Cyril Ebotoko: L’un des objectifs d’une mission d’observation électorale, c’est de donner de plus en plus de crédibilité à une opération et aujourd’hui, l’observation électorale au Congo doit être aussi considérée comme un outil de pacification. Ce dysfonctionnement que nous avions constaté à la Céni dont un rapport avait été fait, nous aurons le temps de constater si ces dysfonctionnements ont été améliorés ou pas mais aussi de vérifier les statistiques, s’il y a des inscriptions fictives ou pas. Je pense que notre rapport, à ce moment-là, favorisera un processus électoral apaisé.

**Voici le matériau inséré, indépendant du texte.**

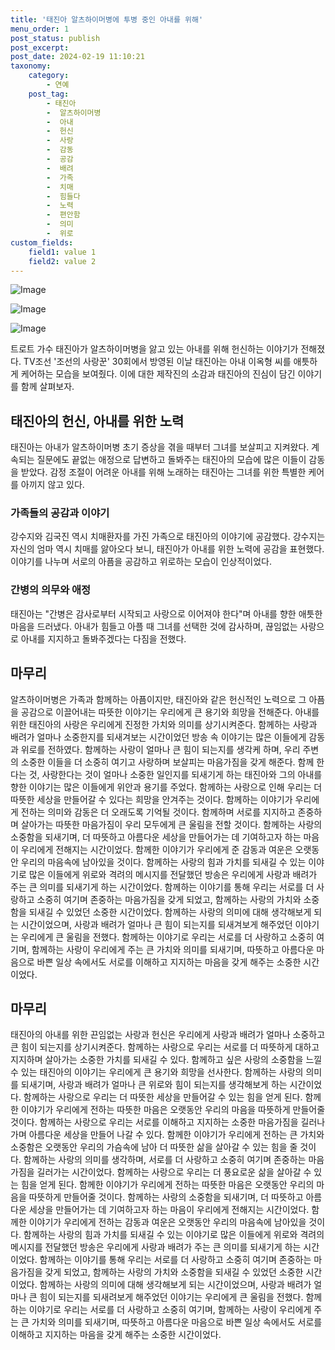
 ```yaml
---
title: '태진아 알츠하이머병에 투병 중인 아내를 위해'
menu_order: 1
post_status: publish
post_excerpt: 
post_date: 2024-02-19 11:10:21
taxonomy:
    category:
        - 연예
    post_tag:
        - 태진아
        -  알츠하이머병
        -  아내
        -  헌신
        -  사랑
        -  감동
        -  공감
        -  배려
        -  가족
        -  치매
        -  힘들다
        -  노력
        -  편안함
        -  의미
        -  위로
custom_fields:
    field1: value 1
    field2: value 2
---
```


![Image](https://mimgnews.pstatic.net/image/311/2024/02/12/0001690826_001_20240212233104058.jpg?type=w540)

![Image](https://ssl.pstatic.net/mimgnews/image/311/2024/02/12/0001690826_002_20240212233104104.jpg?type=w540)

![Image](https://mimgnews.pstatic.net/image/311/2024/02/12/0001690826_003_20240212233104183.jpg?type=w540)

트로트 가수 태진아가 알츠하이머병을 앓고 있는 아내를 위해 헌신하는 이야기가 전해졌다. TV조선 '조선의 사랑꾼' 30회에서 방영된 이날 태진아는 아내 이옥형 씨를 애틋하게 케어하는 모습을 보여줬다. 이에 대한 제작진의 소감과 태진아의 진심이 담긴 이야기를 함께 살펴보자.
## 태진아의 헌신, 아내를 위한 노력
태진아는 아내가 알츠하이머병 초기 증상을 겪을 때부터 그녀를 보살피고 지켜왔다. 계속되는 질문에도 끝없는 애정으로 답변하고 돌봐주는 태진아의 모습에 많은 이들이 감동을 받았다. 감정 조절이 어려운 아내를 위해 노래하는 태진아는 그녀를 위한 특별한 케어를 아끼지 않고 있다.
### 가족들의 공감과 이야기
강수지와 김국진 역시 치매환자를 가진 가족으로 태진아의 이야기에 공감했다. 강수지는 자신의 엄마 역시 치매를 앓아오다 보니, 태진아가 아내를 위한 노력에 공감을 표현했다. 이야기를 나누며 서로의 아픔을 공감하고 위로하는 모습이 인상적이었다.
### 간병의 의무와 애정
태진아는 "간병은 감사로부터 시작되고 사랑으로 이어져야 한다"며 아내를 향한 애틋한 마음을 드러냈다. 아내가 힘들고 아플 때 그녀를 선택한 것에 감사하며, 끊임없는 사랑으로 아내를 지지하고 돌봐주겠다는 다짐을 전했다.
## 마무리
알츠하이머병은 가족과 함께하는 아픔이지만, 태진아와 같은 헌신적인 노력으로 그 아픔을 공감으로 이끌어내는 따뜻한 이야기는 우리에게 큰 용기와 희망을 전해준다. 아내를 위한 태진아의 사랑은 우리에게 진정한 가치와 의미를 상기시켜준다. 함께하는 사랑과 배려가 얼마나 소중한지를 되새겨보는 시간이었던 방송 속 이야기는 많은 이들에게 감동과 위로를 전하였다. 함께하는 사랑이 얼마나 큰 힘이 되는지를 생각케 하며, 우리 주변의 소중한 이들을 더 소중히 여기고 사랑하며 보살피는 마음가짐을 갖게 해준다. 함께 한다는 것, 사랑한다는 것이 얼마나 소중한 일인지를 되새기게 하는 태진아와 그의 아내를 향한 이야기는 많은 이들에게 위안과 용기를 주었다. 함께하는 사랑으로 인해 우리는 더 따뜻한 세상을 만들어갈 수 있다는 희망을 안겨주는 것이다. 함께하는 이야기가 우리에게 전하는 의미와 감동은 더 오래도록 기억될 것이다. 함께하며 서로를 지지하고 존중하며 살아가는 따뜻한 마음가짐이 우리 모두에게 큰 울림을 전할 것이다. 함께하는 사랑의 소중함을 되새기며, 더 따뜻하고 아름다운 세상을 만들어가는 데 기여하고자 하는 마음이 우리에게 전해지는 시간이었다. 함께한 이야기가 우리에게 준 감동과 여운은 오랫동안 우리의 마음속에 남아있을 것이다. 함께하는 사랑의 힘과 가치를 되새길 수 있는 이야기로 많은 이들에게 위로와 격려의 메시지를 전달했던 방송은 우리에게 사랑과 배려가 주는 큰 의미를 되새기게 하는 시간이었다. 함께하는 이야기를 통해 우리는 서로를 더 사랑하고 소중히 여기며 존중하는 마음가짐을 갖게 되었고, 함께하는 사랑의 가치와 소중함을 되새길 수 있었던 소중한 시간이었다. 함께하는 사랑의 의미에 대해 생각해보게 되는 시간이었으며, 사랑과 배려가 얼마나 큰 힘이 되는지를 되새겨보게 해주었던 이야기는 우리에게 큰 울림을 전했다. 함께하는 이야기로 우리는 서로를 더 사랑하고 소중히 여기며, 함께하는 사랑이 우리에게 주는 큰 가치와 의미를 되새기며, 따뜻하고 아름다운 마음으로 바쁜 일상 속에서도 서로를 이해하고 지지하는 마음을 갖게 해주는 소중한 시간이었다.
## 마무리
태진아의 아내를 위한 끈임없는 사랑과 헌신은 우리에게 사랑과 배려가 얼마나 소중하고 큰 힘이 되는지를 상기시켜준다. 함께하는 사랑으로 우리는 서로를 더 따뜻하게 대하고 지지하며 살아가는 소중한 가치를 되새길 수 있다. 함께하고 싶은 사랑의 소중함을 느낄 수 있는 태진아의 이야기는 우리에게 큰 용기와 희망을 선사한다. 함께하는 사랑의 의미를 되새기며, 사랑과 배려가 얼마나 큰 위로와 힘이 되는지를 생각해보게 하는 시간이었다. 함께하는 사랑으로 우리는 더 따뜻한 세상을 만들어갈 수 있는 힘을 얻게 된다. 함께한 이야기가 우리에게 전하는 따뜻한 마음은 오랫동안 우리의 마음을 따뜻하게 만들어줄 것이다. 함께하는 사랑으로 우리는 서로를 이해하고 지지하는 소중한 마음가짐을 길러나가며 아름다운 세상을 만들어 나갈 수 있다. 함께한 이야기가 우리에게 전하는 큰 가치와 소중함은 오랫동안 우리의 가슴속에 남아 더 따뜻한 삶을 살아갈 수 있는 힘을 줄 것이다. 함께하는 사랑의 의미를 생각하며, 서로를 더 사랑하고 소중히 여기며 존중하는 마음가짐을 길러가는 시간이었다. 함께하는 사랑으로 우리는 더 풍요로운 삶을 살아갈 수 있는 힘을 얻게 된다. 함께한 이야기가 우리에게 전하는 따뜻한 마음은 오랫동안 우리의 마음을 따뜻하게 만들어줄 것이다. 함께하는 사랑의 소중함을 되새기며, 더 따뜻하고 아름다운 세상을 만들어가는 데 기여하고자 하는 마음이 우리에게 전해지는 시간이었다. 함께한 이야기가 우리에게 전하는 감동과 여운은 오랫동안 우리의 마음속에 남아있을 것이다. 함께하는 사랑의 힘과 가치를 되새길 수 있는 이야기로 많은 이들에게 위로와 격려의 메시지를 전달했던 방송은 우리에게 사랑과 배려가 주는 큰 의미를 되새기게 하는 시간이었다. 함께하는 이야기를 통해 우리는 서로를 더 사랑하고 소중히 여기며 존중하는 마음가짐을 갖게 되었고, 함께하는 사랑의 가치와 소중함을 되새길 수 있었던 소중한 시간이었다. 함께하는 사랑의 의미에 대해 생각해보게 되는 시간이었으며, 사랑과 배려가 얼마나 큰 힘이 되는지를 되새려보게 해주었던 이야기는 우리에게 큰 울림을 전했다. 함께하는 이야기로 우리는 서로를 더 사랑하고 소중히 여기며, 함께하는 사랑이 우리에게 주는 큰 가치와 의미를 되새기며, 따뜻하고 아름다운 마음으로 바쁜 일상 속에서도 서로를 이해하고 지지하는 마음을 갖게 해주는 소중한 시간이었다.

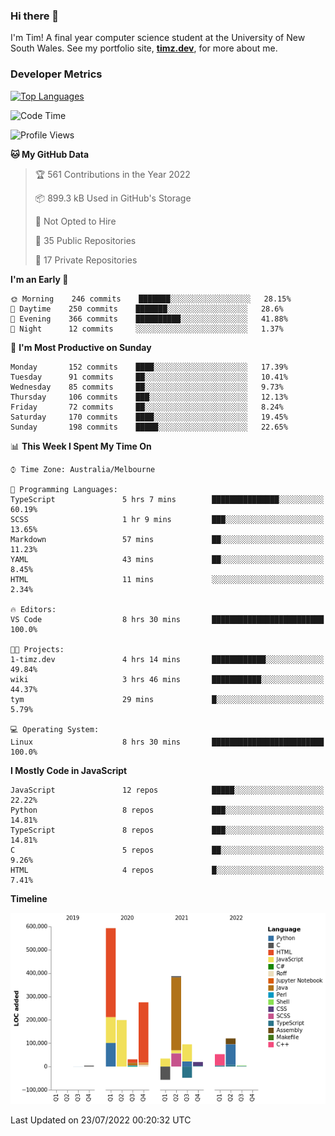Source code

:### Hi there 👋

I'm Tim! A final year computer science student at the University of New South
Wales. See my portfolio site, <strong><a href="https://timz.dev">timz.dev</a></strong>,
for more about me.

### Developer Metrics

[![Top Languages](https://github-readme-stats.vercel.app/api/wakatime?username=Tymotex&langs_count=5&custom_title=Top%205%20Languages&hide=Other&theme=material-palenight)](https://github.com/anuraghazra/github-readme-stats)

<!--START_SECTION:waka-->
![Code Time](http://img.shields.io/badge/Code%20Time-900%20hrs%209%20mins-blue)

![Profile Views](http://img.shields.io/badge/Profile%20Views-0-blue)

**🐱 My GitHub Data** 

> 🏆 561 Contributions in the Year 2022
 > 
> 📦 899.3 kB Used in GitHub's Storage 
 > 
> 🚫 Not Opted to Hire
 > 
> 📜 35 Public Repositories 
 > 
> 🔑 17 Private Repositories  
 > 
**I'm an Early 🐤** 

```text
🌞 Morning    246 commits    ███████░░░░░░░░░░░░░░░░░░   28.15% 
🌆 Daytime    250 commits    ███████░░░░░░░░░░░░░░░░░░   28.6% 
🌃 Evening    366 commits    ██████████░░░░░░░░░░░░░░░   41.88% 
🌙 Night      12 commits     ░░░░░░░░░░░░░░░░░░░░░░░░░   1.37%

```
📅 **I'm Most Productive on Sunday** 

```text
Monday       152 commits    ████░░░░░░░░░░░░░░░░░░░░░   17.39% 
Tuesday      91 commits     ██░░░░░░░░░░░░░░░░░░░░░░░   10.41% 
Wednesday    85 commits     ██░░░░░░░░░░░░░░░░░░░░░░░   9.73% 
Thursday     106 commits    ███░░░░░░░░░░░░░░░░░░░░░░   12.13% 
Friday       72 commits     ██░░░░░░░░░░░░░░░░░░░░░░░   8.24% 
Saturday     170 commits    ████░░░░░░░░░░░░░░░░░░░░░   19.45% 
Sunday       198 commits    █████░░░░░░░░░░░░░░░░░░░░   22.65%

```


📊 **This Week I Spent My Time On** 

```text
⌚︎ Time Zone: Australia/Melbourne

💬 Programming Languages: 
TypeScript               5 hrs 7 mins        ███████████████░░░░░░░░░░   60.19% 
SCSS                     1 hr 9 mins         ███░░░░░░░░░░░░░░░░░░░░░░   13.65% 
Markdown                 57 mins             ██░░░░░░░░░░░░░░░░░░░░░░░   11.23% 
YAML                     43 mins             ██░░░░░░░░░░░░░░░░░░░░░░░   8.45% 
HTML                     11 mins             ░░░░░░░░░░░░░░░░░░░░░░░░░   2.34%

🔥 Editors: 
VS Code                  8 hrs 30 mins       █████████████████████████   100.0%

🐱‍💻 Projects: 
1-timz.dev               4 hrs 14 mins       ████████████░░░░░░░░░░░░░   49.84% 
wiki                     3 hrs 46 mins       ███████████░░░░░░░░░░░░░░   44.37% 
tym                      29 mins             █░░░░░░░░░░░░░░░░░░░░░░░░   5.79%

💻 Operating System: 
Linux                    8 hrs 30 mins       █████████████████████████   100.0%

```

**I Mostly Code in JavaScript** 

```text
JavaScript               12 repos            █████░░░░░░░░░░░░░░░░░░░░   22.22% 
Python                   8 repos             ███░░░░░░░░░░░░░░░░░░░░░░   14.81% 
TypeScript               8 repos             ███░░░░░░░░░░░░░░░░░░░░░░   14.81% 
C                        5 repos             ██░░░░░░░░░░░░░░░░░░░░░░░   9.26% 
HTML                     4 repos             █░░░░░░░░░░░░░░░░░░░░░░░░   7.41%

```


**Timeline**

![Chart not found](https://raw.githubusercontent.com/Tymotex/Tymotex/master/charts/bar_graph.png) 


 Last Updated on 23/07/2022 00:20:32 UTC
<!--END_SECTION:waka-->

<!-- [![Tymotex's GitHub stats](https://github-readme-stats.vercel.app/api?username=Tymotex)](https://github.com/anuraghazra/github-readme-stats) -->
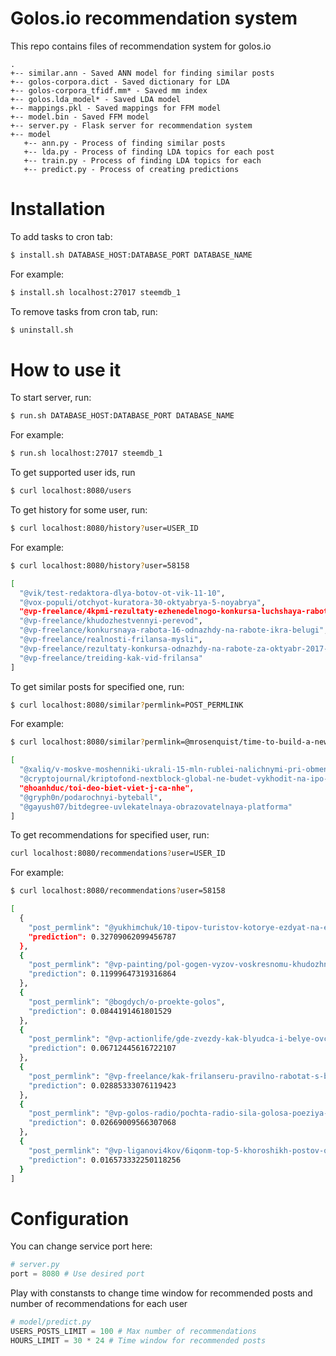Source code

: # Golos.io recommendation system

This repo contains files of recommendation system for golos.io

```
.
+-- similar.ann - Saved ANN model for finding similar posts
+-- golos-corpora.dict - Saved dictionary for LDA
+-- golos-corpora_tfidf.mm* - Saved mm index
+-- golos.lda_model* - Saved LDA model
+-- mappings.pkl - Saved mappings for FFM model
+-- model.bin - Saved FFM model
+-- server.py - Flask server for recommendation system
+-- model
   +-- ann.py - Process of finding similar posts
   +-- lda.py - Process of finding LDA topics for each post
   +-- train.py - Process of finding LDA topics for each 
   +-- predict.py - Process of creating predictions
```
# Installation

To add tasks to cron tab:
```bash
$ install.sh DATABASE_HOST:DATABASE_PORT DATABASE_NAME
```

For example:
```bash
$ install.sh localhost:27017 steemdb_1
```

To remove tasks from cron tab, run:
```bash
$ uninstall.sh
```
# How to use it

To start server, run:
```bash
$ run.sh DATABASE_HOST:DATABASE_PORT DATABASE_NAME
```

For example:
```bash
$ run.sh localhost:27017 steemdb_1
```

To get supported user ids, run
```bash
$ curl localhost:8080/users
```

To get history for some user, run:
```bash
$ curl localhost:8080/history?user=USER_ID
```

For example:
```bash
$ curl localhost:8080/history?user=58158

[
  "@vik/test-redaktora-dlya-botov-ot-vik-11-10", 
  "@vox-populi/otchyot-kuratora-30-oktyabrya-5-noyabrya", 
  "@vp-freelance/4kpmi-rezultaty-ezhenedelnogo-konkursa-luchshaya-rabota-po-itogam-nedeli", 
  "@vp-freelance/khudozhestvennyi-perevod", 
  "@vp-freelance/konkursnaya-rabota-16-odnazhdy-na-rabote-ikra-belugi", 
  "@vp-freelance/realnosti-frilansa-mysli", 
  "@vp-freelance/rezultaty-konkursa-odnazhdy-na-rabote-za-oktyabr-2017-goda", 
  "@vp-freelance/treiding-kak-vid-frilansa"
]
```

To get similar posts for specified one, run:
```bash
$ curl localhost:8080/similar?permlink=POST_PERMLINK
```

For example:

```bash
$ curl localhost:8080/similar?permlink=@mrosenquist/time-to-build-a-new-pc

[
  "@xaliq/v-moskve-moshenniki-ukrali-15-mln-rublei-nalichnymi-pri-obmene-na-bitkoiny", 
  "@cryptojournal/kriptofond-nextblock-global-ne-budet-vykhodit-na-ipo-iz-za-predostavleniya-lozhnykh-dannykh", 
  "@hoanhduc/toi-deo-biet-viet-j-ca-nhe", 
  "@gryph0n/podarochnyi-byteball", 
  "@gayush07/bitdegree-uvlekatelnaya-obrazovatelnaya-platforma"
]
```

To get recommendations for specified user, run:
```bash
curl localhost:8080/recommendations?user=USER_ID
```

For example:
```bash
$ curl localhost:8080/recommendations?user=58158

[
  {
    "post_permlink": "@yukhimchuk/10-tipov-turistov-kotorye-ezdyat-na-ekskursii", 
    "prediction": 0.32709062099456787
  }, 
  {
    "post_permlink": "@vp-painting/pol-gogen-vyzov-voskresnomu-khudozhniku", 
    "prediction": 0.11999647319316864
  }, 
  {
    "post_permlink": "@bogdych/o-proekte-golos", 
    "prediction": 0.0844191461801529
  }, 
  {
    "post_permlink": "@vp-actionlife/gde-zvezdy-kak-blyudca-i-belye-ovcy-dorozhe", 
    "prediction": 0.06712445616722107
  }, 
  {
    "post_permlink": "@vp-freelance/kak-frilanseru-pravilno-rabotat-s-bazoi-klientov", 
    "prediction": 0.02885333076119423
  }, 
  {
    "post_permlink": "@vp-golos-radio/pochta-radio-sila-golosa-poeziya-olgi-silaevoi-sinilga", 
    "prediction": 0.02669009566307068
  }, 
  {
    "post_permlink": "@vp-liganovi4kov/6iqonm-top-5-khoroshikh-postov-ot-avtorov-novichkov-golosa", 
    "prediction": 0.016573332250118256
  }
]
```

# Configuration

You can change service port here:

```python
# server.py
port = 8080 # Use desired port
```

Play with constansts to change time window for recommended posts and number of recommendations for each user

```python
# model/predict.py
USERS_POSTS_LIMIT = 100 # Max number of recommendations
HOURS_LIMIT = 30 * 24 # Time window for recommended posts
```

Le Rassemblement de l’opposition a observé les chiffres sortis de ces centres d’enrôlement qui n’ont donc pas encore été nettoyés, mais ils disent qu’il y a des accroissements de la population électorale. Certaines circonscriptions voient leur population électorale augmenter de plus de 60 % ?

Je ne voudrais pas baser mon intervention sur les déclarations des politiciens. Il faut que je vous dise que les partis politiques n’ont pas observé 3 % des centres d’inscription. Ils ont été quasi absents des centres d’inscription.

Moi, je vous donne un élément technique. Je peux vous en parler parce que ce sont des données qui ont déjà fait l’objet d’échanges avec la Céni. Nos observateurs ont constaté un certain nombre de couacs en ce qui concerne l’enrôlement des personnes qui ne détiennent pas les pièces requises pour se faire enrôler.

Lorsque le cas se présente, ces personnes doivent faire appel à trois témoins pour que l’on puisse les enrôler et les témoignages doivent être approuvés par le chef du groupement, le chef du quartier ou bien le chef des localités. Il se trouve que, dans la pratique, cette procédure n’a pas été suffisamment observée et cela a donné lieu à des enregistrements de personnes non éligibles, notamment des enfants qui n’ont pas atteint l’âge requis, c’est-à-dire qui sont nés avant le 31 décembre 2 000. Ceci nous laisse également entendre qu’il pourrait y avoir d’autres personnes non éligibles à l’inscription des électeurs qui se seraient fait enrôler à cause des dysfonctionnements de cette disposition.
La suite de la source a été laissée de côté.